Veniamo da un tempo nel quale la finalità della catechesi non era di iniziare alla vita cristiana ma di preparare i ragazzi a ricevere bene i sacramenti che loro mancavano. Ancora troppo spesso, anche oggi, la catechesi è strutturata intorno a scadenze sacramentali, stabilite in precedenza e uguali per tutti (almeno nella catechesi dei bambini). Di conseguenza, per certi aspetti, la catechesi è vissuta come una specie di moneta di scambio per avere diritto ai sacramenti. La controprova è  l’utilizzo ancora molto frequente della metafora domanda/offerta per parlare dei sacramenti. In questa logica i catechisti e i parroci diventano come dei “doganieri” che controllano il rispetto di alcune condizioni per fare accedere ai sacramenti (per esempio la presenza ad un certo numero di incontri).

Varrebbe la pena, per tutti, riscoprire che i sacramenti sono sempre radicalmente un dono di Dio e la chiesa stessa ne è continuamente destinataria. Essi stanno al centro dei cammini di fede, non alla fine come premio di una preparazione intellettualistica o volontaristica.

  • Una catechesi delegata a specialisti. Catechisti da soli

Nel periodo post-conciliare, di fronte all’indebolimento del catecumenato sociale, la catechesi si è progressivamente ritrovata caricata – da sola – della responsabilità di generare alla fede. Ma la catechesi, da sola, non è in grado di generare alla vita cristiana. Questo compito chiede, come dice Giuliano Zanchi, “un insieme di situazioni e di relazioni legate ad una comunità adulta capace di introdurre […] nel vivo della vita cristiana”.

Erio Castellucci, vescovo di Modena-Nonantola afferma: “il passaggio fondamentale oggi è proprio quello di sviluppare questa coscienza […] che è l’intera comunità che genera o non genera alla fede”. Si tratterebbe di interrompere la logica della delega – affidata o assunta – e di entrare in una logica dell’alleanza tra ministerialità diverse e complementari. È una sfida ecclesiologica che rimanda al protagonismo di tutta la comunità e domanda catechisti capaci di lavorare in sinergia con altri.

  • Catechisti verso il futuro

La breve ricognizione che abbiamo presentato ci permette di intuire come, allo stato attuale, il servizio “chiesto” ai catechisti sia debitore di figure di Chiesa e di concezioni della catechesi che non tengono più. Come dice papa Francesco, si tratta di assumere il “cambiamento d’epoca “ nel quale ci troviamo e  di porsi in una prospettiva missionaria. Cioè passare dalla cura per una fede già esistente al servizio della fede che può nascere. Come? Poiché la fede è sempre dono di Dio, il catechista si mette al servizio di quest’offerta di Alleanza che lo precede dentro la vita degli uomini e delle donne, per riconoscerne gli indizi e favorirne la libera accoglienza.
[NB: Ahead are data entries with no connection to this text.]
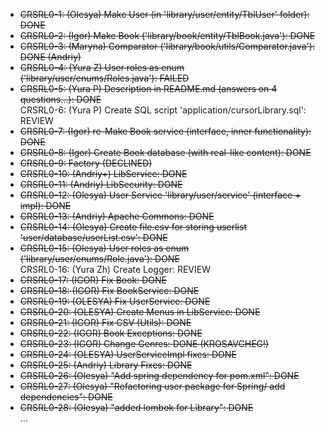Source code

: * ~~CRSRL0-1: (Olesya) Make User (in 'library/user/entity/TblUser' folder): DONE~~ <br />
* ~~CRSRL0-2: (Igor) Make Book ('library/book/entity/TblBook.java'): DONE~~ <br />
* ~~CRSRL0-3: (Maryna) Comparator ('library/book/utils/Comparator.java'): DONE (Andriy)~~ <br />
* ~~CRSRL0-4: (Yura Z) User roles as enum ('library/user/enums/Roles.java'): FAILED~~ <br />
* ~~CRSRL0-5: (Yura P) Description in README.md (answers on 4 questions...): DONE~~ <br />
CRSRL0-6: (Yura P) Create SQL script 'application/cursorLibrary.sql': REVIEW <br />
* ~~CRSRL0-7: (Igor) re-Make Book service (interface, inner functionality): DONE~~ <br />
* ~~CRSRL0-8: (Igor) Create Book database (with real-like content): DONE~~ <br />
* ~~CRSRL0-9: Factory (DECLINED)~~ <br />
* ~~CRSRL0-10: (Andriy+) LibService: DONE~~ <br />
* ~~CRSRL0-11: (Andriy) LibSecurity: DONE~~ <br />
* ~~CRSRL0-12: (Olesya) User Service 'library/user/service' (interface + impl): DONE~~ <br />
* ~~CRSRL0-13: (Andriy) Apache Commons: DONE <br />~~
* ~~CRSRL0-14: (Olesya) Create file.csv for storing userlist 'user/database/userList.csv': DONE~~ <br />
* ~~CRSRL0-15: (Olesya) User roles as enum ('library/user/enums/Role.java'): DONE~~ <br />
CRSRL0-16: (Yura Zh) Create Logger: REVIEW <br />
* ~~CRSRL0-17: (IGOR) Fix Book: DONE~~ <br />
* ~~CRSRL0-18: (IGOR) Fix BookService: DONE~~ <br />
* ~~CRSRL0-19: (OLESYA) Fix UserService: DONE~~ <br />
* ~~CRSRL0-20: (OLESYA) Create Menus in LibService: DONE~~ <br />
* ~~CRSRL0-21: (IGOR) Fix CSV (Utils): DONE~~ <br />
* ~~CRSRL0-22: (IGOR) Book Exceptions: DONE~~ <br />
* ~~CRSRL0-23: (IGOR) Change Genres: DONE (KROSAVCHEG!)~~ <br />
* ~~CRSRL0-24: (OLESYA) UserServiceImpl fixes: DONE~~ <br />
* ~~CRSRL0-25: (Andriy) Library Fixes: DONE~~ <br />
* ~~CRSRL0-26: (Olesya) "Add spring dependency for pom.xml": DONE~~ <br />
* ~~CRSRL0-27: (Olesya) "Refactoring user package for Spring/ add dependencies": DONE~~ <br />
* ~~CRSRL0-28: (Olesya) "added lombok for Library": DONE~~ <br />
...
Sempre più il ministero del catechista chiede contesti in cui prendersi cura della propria fede, insieme con altri che fanno lo stesso. E di sperimentare che questi contesti non sono solo “a monte” le sessioni di formazione necessarie -, ma anche “durante” la missione: facendo la catechesi, il catechista si ritrova catechizzato.

Insomma, l’identità del catechista è un’identità dinamica, in itinere, un’identità spirituale al servizio dei doni spirituali degli altri. Questo stile spirituale è, allo stesso tempo, un atteggiamento pratico: chiede di esercitarsi nell’ascolto della vita, nell’ascolto e nella lettura delle pratiche. Perché è nella vita, nella storia che si sentono i gemiti dello Spirito.
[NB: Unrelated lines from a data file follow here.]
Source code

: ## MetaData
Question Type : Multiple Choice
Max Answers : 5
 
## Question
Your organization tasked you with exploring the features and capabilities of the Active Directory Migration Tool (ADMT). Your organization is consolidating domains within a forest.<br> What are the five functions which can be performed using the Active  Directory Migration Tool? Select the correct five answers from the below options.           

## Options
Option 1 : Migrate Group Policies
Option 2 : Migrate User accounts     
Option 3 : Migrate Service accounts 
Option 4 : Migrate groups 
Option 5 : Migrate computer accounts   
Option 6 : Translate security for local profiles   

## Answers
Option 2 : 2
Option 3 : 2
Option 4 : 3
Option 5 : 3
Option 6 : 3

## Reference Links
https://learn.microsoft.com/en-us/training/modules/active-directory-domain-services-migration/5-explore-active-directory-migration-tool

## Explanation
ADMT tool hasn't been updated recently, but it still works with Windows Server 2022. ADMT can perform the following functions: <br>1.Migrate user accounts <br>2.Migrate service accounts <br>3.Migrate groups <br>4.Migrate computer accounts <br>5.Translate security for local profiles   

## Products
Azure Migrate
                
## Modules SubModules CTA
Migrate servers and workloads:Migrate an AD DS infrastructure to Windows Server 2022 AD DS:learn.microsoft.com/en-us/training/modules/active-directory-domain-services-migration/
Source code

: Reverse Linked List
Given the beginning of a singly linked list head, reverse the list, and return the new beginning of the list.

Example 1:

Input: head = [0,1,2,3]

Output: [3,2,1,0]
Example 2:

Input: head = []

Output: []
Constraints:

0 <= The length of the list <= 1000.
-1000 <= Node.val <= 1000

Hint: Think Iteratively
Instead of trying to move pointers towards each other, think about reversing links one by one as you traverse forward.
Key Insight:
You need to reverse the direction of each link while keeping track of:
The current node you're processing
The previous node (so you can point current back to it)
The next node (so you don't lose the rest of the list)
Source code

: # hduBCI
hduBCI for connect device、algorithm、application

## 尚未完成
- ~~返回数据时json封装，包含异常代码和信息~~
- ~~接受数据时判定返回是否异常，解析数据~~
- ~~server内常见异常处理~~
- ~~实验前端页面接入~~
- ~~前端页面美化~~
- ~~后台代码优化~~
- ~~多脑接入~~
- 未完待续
Provo a indicare alcune transizioni da incoraggiare – qualche timido passo è già in atto – o da intraprendere.

  1. Un ministero non più delegato (de-legato), ma collegato agli altri (cum-ligato)

Come dice ancora Castellucci è il momento di “allargare” il significato del termine catechista, rendendo le nostre comunità sempre più consapevoli che “catechisti” sono tutti coloro che ne formano il volto ed esercitano un impatto educativo sui giovani e sulle famiglie, anche se occorre sempre qualcuno che assuma personalmente il servizio di coordinare e di accompagnare sulle vie della fede”.
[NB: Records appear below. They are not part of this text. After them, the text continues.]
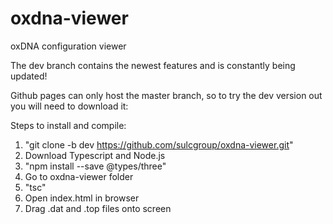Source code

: # oxdna-viewer
oxDNA configuration viewer 

The dev branch contains the newest features and is constantly being updated!

Github pages can only host the master branch, so to try the dev version out you will need to download it:

Steps to install and compile:
1) "git clone -b dev https://github.com/sulcgroup/oxdna-viewer.git"
2) Download Typescript and Node.js
3) "npm install --save @types/three"
4) Go to oxdna-viewer folder
5) "tsc"
6) Open index.html in browser
7) Drag .dat and .top files onto screen

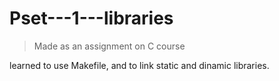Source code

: # Pset---1---libraries
> Made as an assignment on C course  

learned to use Makefile, and to link static and dinamic libraries.
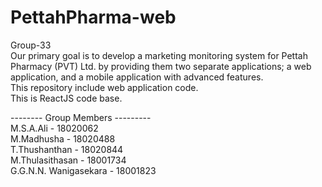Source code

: # PettahPharma-web
Group-33 \
Our primary goal is to develop a marketing monitoring system for Pettah Pharmacy (PVT) Ltd. by providing them two separate applications; a web application, and a mobile application with advanced features. \
This repository include web application code. \
This is ReactJS code base.

-------- Group Members --------- \
M.S.A.Ali - 18020062 \
M.Madhusha - 18020488 \
T.Thushanthan - 18020844 \
M.Thulasithasan - 18001734 \
G.G.N.N. Wanigasekara - 18001823

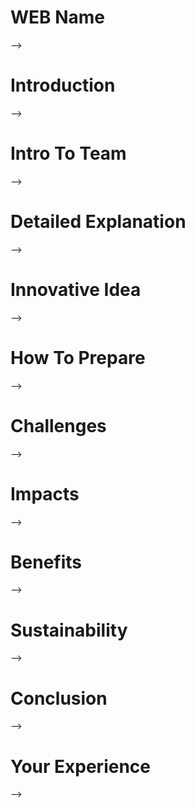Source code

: # WEB Name
-->


# Introduction
-->

# Intro To Team
-->

# Detailed Explanation
-->

# Innovative Idea
-->

# How To Prepare
-->

# Challenges
-->

# Impacts
-->

# Benefits
-->

# Sustainability
-->

# Conclusion
-->

# Your Experience
-->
In questo senso, il ministero del catechista è un ministero di tessitore di relazioni e di alleanze. Collabora  con persone diverse, vocazioni diverse, competenze e ambiti di impegno pastorale diversi: operatori-animatori liturgici, operatori della pastorale familiare, laici, clero… Cerca alleanze educative non solo nel corpo ecclesiale, ma anche nel corpo civile, sul territorio.

  • Un ministero della soglia

Il ministero del catechista come ministero della soglia è il ministero di chi abita le soglie  della vita e rende accessibile il Mistero. In questo senso, il suo stile è uno stile che sconfina oltre i recinti ecclesiali e che incontra le persone non nel segno della conquista, ma della relazione umile che fa spazio all’altro e all’Altro che è Dio.

Il catechista è consapevole che è la comunità ecclesiale ad evangelizzare con tutta la sua vita. Si offre come soglia «ospitale», disponibile per accogliere e farsi accogliere dalle persone così come sono. In modo tale che chiunque arrivi alle porte della chiesa possa sentirsi di casa.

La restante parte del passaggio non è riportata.